Copy each line below as written, but skip the pictures.

Start of Block

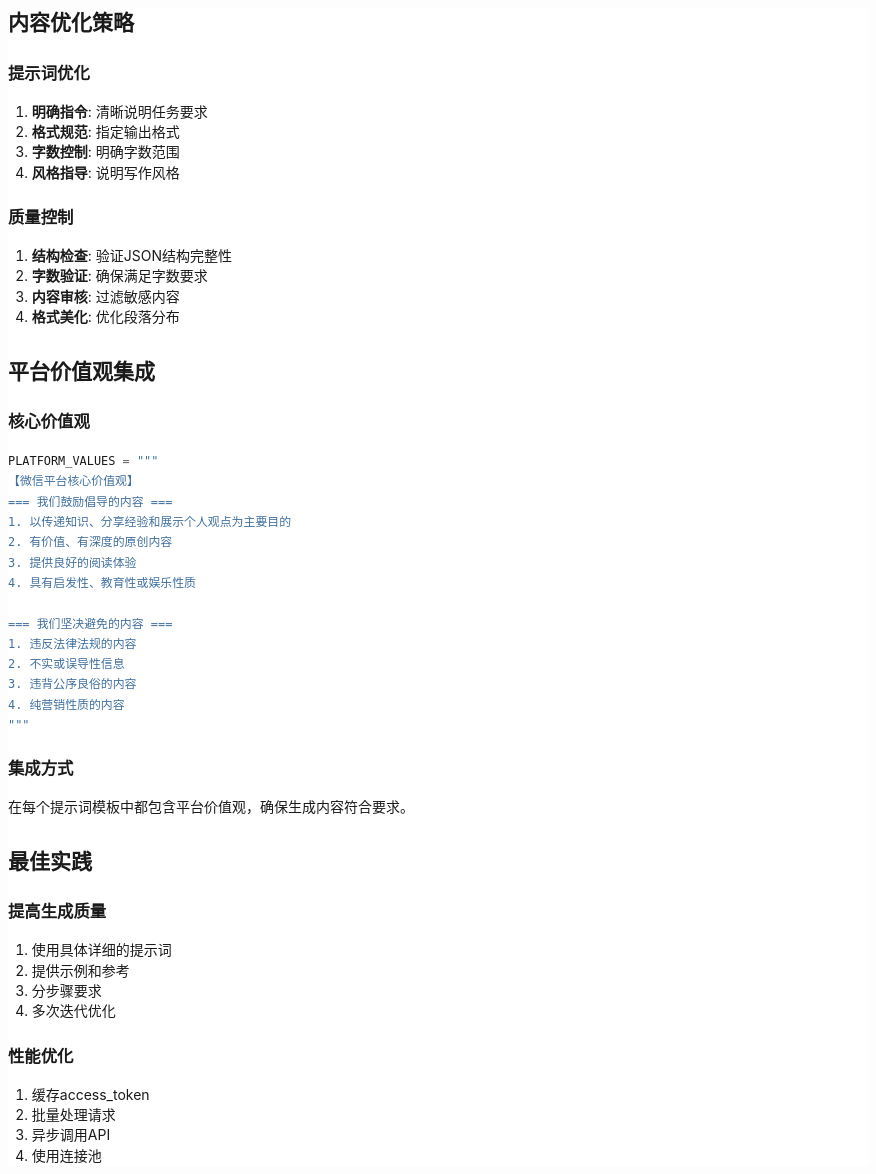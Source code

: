 ## 内容优化策略

### 提示词优化
1. **明确指令**: 清晰说明任务要求
2. **格式规范**: 指定输出格式
3. **字数控制**: 明确字数范围
4. **风格指导**: 说明写作风格

### 质量控制
1. **结构检查**: 验证JSON结构完整性
2. **字数验证**: 确保满足字数要求
3. **内容审核**: 过滤敏感内容
4. **格式美化**: 优化段落分布

## 平台价值观集成

### 核心价值观
```python
PLATFORM_VALUES = """
【微信平台核心价值观】
=== 我们鼓励倡导的内容 ===
1. 以传递知识、分享经验和展示个人观点为主要目的
2. 有价值、有深度的原创内容
3. 提供良好的阅读体验
4. 具有启发性、教育性或娱乐性质

=== 我们坚决避免的内容 ===
1. 违反法律法规的内容
2. 不实或误导性信息
3. 违背公序良俗的内容
4. 纯营销性质的内容
"""
```

### 集成方式
在每个提示词模板中都包含平台价值观，确保生成内容符合要求。

## 最佳实践

### 提高生成质量
1. 使用具体详细的提示词
2. 提供示例和参考
3. 分步骤要求
4. 多次迭代优化

### 性能优化
1. 缓存access_token
2. 批量处理请求
3. 异步调用API
4. 使用连接池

End of Block

• RESULT:
Source code

: ## 内容优化策略

### 提示词优化
1. **明确指令**: 清晰说明任务要求
2. **格式规范**: 指定输出格式
3. **字数控制**: 明确字数范围
4. **风格指导**: 说明写作风格

### 质量控制
1. **结构检查**: 验证JSON结构完整性
2. **字数验证**: 确保满足字数要求
3. **内容审核**: 过滤敏感内容
4. **格式美化**: 优化段落分布

## 平台价值观集成

### 核心价值观
```python
PLATFORM_VALUES = """
【微信平台核心价值观】
=== 我们鼓励倡导的内容 ===
1. 以传递知识、分享经验和展示个人观点为主要目的
2. 有价值、有深度的原创内容
3. 提供良好的阅读体验
4. 具有启发性、教育性或娱乐性质

=== 我们坚决避免的内容 ===
1. 违反法律法规的内容
2. 不实或误导性信息
3. 违背公序良俗的内容
4. 纯营销性质的内容
"""
```

### 集成方式
在每个提示词模板中都包含平台价值观，确保生成内容符合要求。

## 最佳实践

### 提高生成质量
1. 使用具体详细的提示词
2. 提供示例和参考
3. 分步骤要求
4. 多次迭代优化

### 性能优化
1. 缓存access_token
2. 批量处理请求
3. 异步调用API
4. 使用连接池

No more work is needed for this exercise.